Agent tool-use design: function calling, plugin architecture, and custom tool creation

Agent tool-use design is the architectural discipline of defining, integrating, and managing external capabilities (tools) that an AI agent can invoke through structured interfaces, enabling it to perform actions beyond its native reasoning.

This skill directly translates an agent's theoretical intelligence into tangible, automated business outcomes by allowing it to interact with proprietary systems, APIs, and data sources. It reduces manual workflow overhead and creates scalable, intelligent process automation, increasing operational efficiency and enabling new product capabilities.
1 Careers
1 Categories
9.1 Avg Demand
25% Avg AI Risk

How to Learn Agent tool-use design: function calling, plugin architecture, and custom tool creation

Focus on 1) Understanding the core concept of function calling (e.g., OpenAI's `functions` parameter) and how it maps natural language to structured JSON commands. 2) Learning the basic anatomy of a tool definition: name, description, and a strict JSON Schema for parameters. 3) Practicing with a single, stateless tool like a calculator or a public API wrapper (e.g., weather API).
Move to designing stateful, multi-step tool workflows. Practice chaining tools (e.g., 'search knowledge base' then 'summarize result') and handling tool error responses gracefully. A common mistake is designing tools with overly broad scope; instead, adhere to the Single Responsibility Principle for each function. Implement robust logging for tool calls to debug agent reasoning paths.
Master designing extensible plugin architectures for multi-agent systems. Focus on developing secure tool discovery and permission frameworks (e.g., OAuth scopes for tool access), creating standardized tool manifests (like OpenAPI for agents), and optimizing tool selection logic to minimize cost/latency. At this level, you design the platform that enables others to build tools, not just the tools themselves.

Practice Projects

Beginner
Project

Build a Research Assistant with a Web Search Tool

Scenario

Create an agent that can answer questions requiring current information by using a web search API (e.g., Bing or Google Search API) as its only tool.

How to Execute
1. Set up a simple LLM agent using a framework like LangChain or directly via API. 2. Define a single tool: `web_search(query: string)`. 3. Implement the tool function to call the search API and return a formatted snippet. 4. Test with questions that require real-time data (e.g., 'What is the current stock price of NVDA?').
Intermediate
Project

Design a Multi-Tool Customer Support Agent

Scenario

Develop an agent for a SaaS company that can use a knowledge base (RAG), a ticketing system (create_ticket), and a user database (get_user_info) to resolve support queries.

How to Execute
1. Define three separate tools with precise JSON Schemas. 2. Implement a system prompt that instructs the agent on the logical order (e.g., verify user first, check knowledge base before creating a ticket). 3. Handle scenarios where a tool fails (e.g., user not found) and design a fallback conversation flow. 4. Implement a simple approval mechanism for the 'create_ticket' tool, requiring user confirmation before execution.
Advanced
Project

Architect a Secure Plugin System for an Enterprise Agent Platform

Scenario

Design the backend architecture that allows internal teams at a large corporation to register, manage, and publish custom tools (plugins) for a central AI agent, with full audit trails and access control.

How to Execute
1. Design a tool manifest schema (name, description, API endpoint, auth method, parameter schema). 2. Build a central registry service with CRUD endpoints for tool manifests. 3. Implement an authorization layer that validates the agent's and user's permissions before tool invocation. 4. Develop a runtime engine that securely routes tool calls from the agent to the respective service endpoint, handling authentication token exchange. 5. Create a monitoring dashboard for tool usage and performance.

Tools & Frameworks

Software & Platforms

OpenAI Assistants API (function calling)LangChain / LlamaIndex (tool orchestration)CrewAI (multi-agent tool delegation)Zapier, Make.com (visual workflow as tool integration)

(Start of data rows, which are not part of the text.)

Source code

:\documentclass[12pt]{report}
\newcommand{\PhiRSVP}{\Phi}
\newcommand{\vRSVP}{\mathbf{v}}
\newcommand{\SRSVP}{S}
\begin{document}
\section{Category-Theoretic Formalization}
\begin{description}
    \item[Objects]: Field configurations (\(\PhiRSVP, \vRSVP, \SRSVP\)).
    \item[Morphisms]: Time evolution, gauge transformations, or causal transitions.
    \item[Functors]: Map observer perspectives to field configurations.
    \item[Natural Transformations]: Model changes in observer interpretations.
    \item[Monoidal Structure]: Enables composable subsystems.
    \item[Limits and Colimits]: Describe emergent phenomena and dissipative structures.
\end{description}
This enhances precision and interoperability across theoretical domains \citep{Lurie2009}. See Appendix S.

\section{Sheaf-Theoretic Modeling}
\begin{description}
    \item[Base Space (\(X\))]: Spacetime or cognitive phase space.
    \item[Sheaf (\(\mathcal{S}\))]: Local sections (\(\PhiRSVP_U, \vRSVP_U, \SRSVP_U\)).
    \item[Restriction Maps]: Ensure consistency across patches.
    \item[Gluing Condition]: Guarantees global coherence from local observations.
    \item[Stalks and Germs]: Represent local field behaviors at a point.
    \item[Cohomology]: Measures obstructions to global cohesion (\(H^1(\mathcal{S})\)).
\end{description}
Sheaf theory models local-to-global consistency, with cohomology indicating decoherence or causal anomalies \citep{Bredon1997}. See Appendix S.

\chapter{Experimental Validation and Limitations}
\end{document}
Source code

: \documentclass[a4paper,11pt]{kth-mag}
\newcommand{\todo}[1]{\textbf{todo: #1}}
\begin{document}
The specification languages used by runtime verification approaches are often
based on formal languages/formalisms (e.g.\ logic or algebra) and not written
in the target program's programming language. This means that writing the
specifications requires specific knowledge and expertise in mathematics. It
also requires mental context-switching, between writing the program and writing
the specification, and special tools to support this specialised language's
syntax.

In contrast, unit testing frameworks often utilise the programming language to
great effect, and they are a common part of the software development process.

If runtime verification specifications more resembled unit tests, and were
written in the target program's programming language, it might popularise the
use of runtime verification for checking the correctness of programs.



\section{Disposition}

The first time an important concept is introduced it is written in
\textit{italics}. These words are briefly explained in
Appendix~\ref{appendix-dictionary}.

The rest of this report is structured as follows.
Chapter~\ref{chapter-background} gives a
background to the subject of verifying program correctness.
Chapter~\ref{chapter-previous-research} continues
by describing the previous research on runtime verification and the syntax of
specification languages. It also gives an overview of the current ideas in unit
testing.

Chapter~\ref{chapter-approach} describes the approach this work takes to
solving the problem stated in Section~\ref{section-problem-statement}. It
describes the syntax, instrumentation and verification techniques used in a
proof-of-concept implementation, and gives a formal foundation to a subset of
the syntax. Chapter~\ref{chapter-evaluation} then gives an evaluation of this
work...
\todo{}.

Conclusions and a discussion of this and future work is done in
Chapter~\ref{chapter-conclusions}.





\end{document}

Use OpenAI's native function calling for direct, simple integrations. Use LangChain for complex toolchains and memory. Use CrewAI for scenarios requiring role-based tool assignment among multiple agents. Use Zapier/Make to quickly prototype tool integrations by connecting to thousands of existing apps.

Design Patterns & Standards

JSON Schema for tool parametersOpenAPI Specification (adapted for tool description)Model Context Protocol (MCP)Tool-Use Prompt Engineering (e.g., "You have access to these tools...")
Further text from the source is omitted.